▸ Work to be completed
Word for word, copy the lines beginning at the one with "for Stylus lovers." and ending at the last line below; pictures stay out.

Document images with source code
○ ○ ○ ○ ○ ○ ○
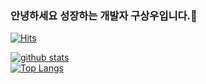 ### 안녕하세요 성장하는 개발자 구상우입니다.👋
[![Hits](https://hits.seeyoufarm.com/api/count/incr/badge.svg?url=https%3A%2F%2Fgithub.com%2FKoo-sangwoo)](https://hits.seeyoufarm.com)
<!--
**shinplest/shinplest** is a ✨ _special_ ✨ repository because its `README.md` (this file) appears on your GitHub profile.

Here are some ideas to get you started:

- 🔭 I’m currently working on ...
- 🌱 I’m currently learning ...
- 👯 I’m looking to collaborate on ...
- 🤔 I’m looking for help with ...
- 💬 Ask me about ...
- 📫 How to reach me: ...
- 😄 Pronouns: ...
- ⚡ Fun fact: ...
-->

[![github stats](https://github-readme-stats.vercel.app/api?username=Koo-sangwoo&show_icons=true&hide_border=true)](https://github.com/Koo-sangwoo)
<br>
[![Top Langs](https://github-readme-stats.vercel.app/api/top-langs/?username=Koo-sangwoo&layout=compact)](https://github.com/Koo-sangwoo)

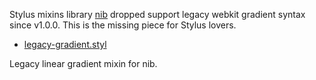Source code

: Stylus mixins library [nib](https://github.com/visionmedia/nib/releases) dropped support legacy webkit gradient syntax since v1.0.0. This is the missing piece for Stylus lovers.

- [legacy-gradient.styl](https://github.com/BYODKM/legacy-gradient.styl/blob/master/legacy-gradient.styl)

Legacy linear gradient mixin for nib.

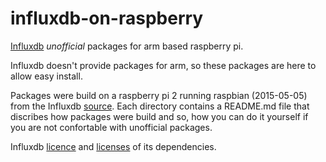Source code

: # influxdb-on-raspberry
[Influxdb](http://influxdb.com) *unofficial* packages for arm based raspberry pi.

Influxdb doesn't provide packages for arm, so these packages are here
to allow easy install.

Packages were build on a raspberry pi 2 running raspbian (2015-05-05) from the Influxdb
[source](https://github.com/influxdb/influxdb). Each directory contains a README.md
file that discribes how packages were build and so, how you can do it yourself
if you are not confortable with unofficial packages. 

Influxdb [licence](https://github.com/influxdb/influxdb/blob/master/LICENSE)
and [licenses](https://github.com/influxdb/influxdb/blob/master/LICENSE_OF_DEPENDENCIES.md) of its dependencies.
○ ○ ○ ○ ○ ○ ○
▸ Task result
: Stylus mixins library [nib](https://github.com/visionmedia/nib/releases) dropped support legacy webkit gradient syntax since v1.0.0. This is the missing piece for Stylus lovers.

- [legacy-gradient.styl](https://github.com/BYODKM/legacy-gradient.styl/blob/master/legacy-gradient.styl)

Legacy linear gradient mixin for nib.

Source code

: # influxdb-on-raspberry
[Influxdb](http://influxdb.com) *unofficial* packages for arm based raspberry pi.

Influxdb doesn't provide packages for arm, so these packages are here
to allow easy install.

Packages were build on a raspberry pi 2 running raspbian (2015-05-05) from the Influxdb
[source](https://github.com/influxdb/influxdb). Each directory contains a README.md
file that discribes how packages were build and so, how you can do it yourself
if you are not confortable with unofficial packages. 

Influxdb [licence](https://github.com/influxdb/influxdb/blob/master/LICENSE)
and [licenses](https://github.com/influxdb/influxdb/blob/master/LICENSE_OF_DEPENDENCIES.md) of its dependencies.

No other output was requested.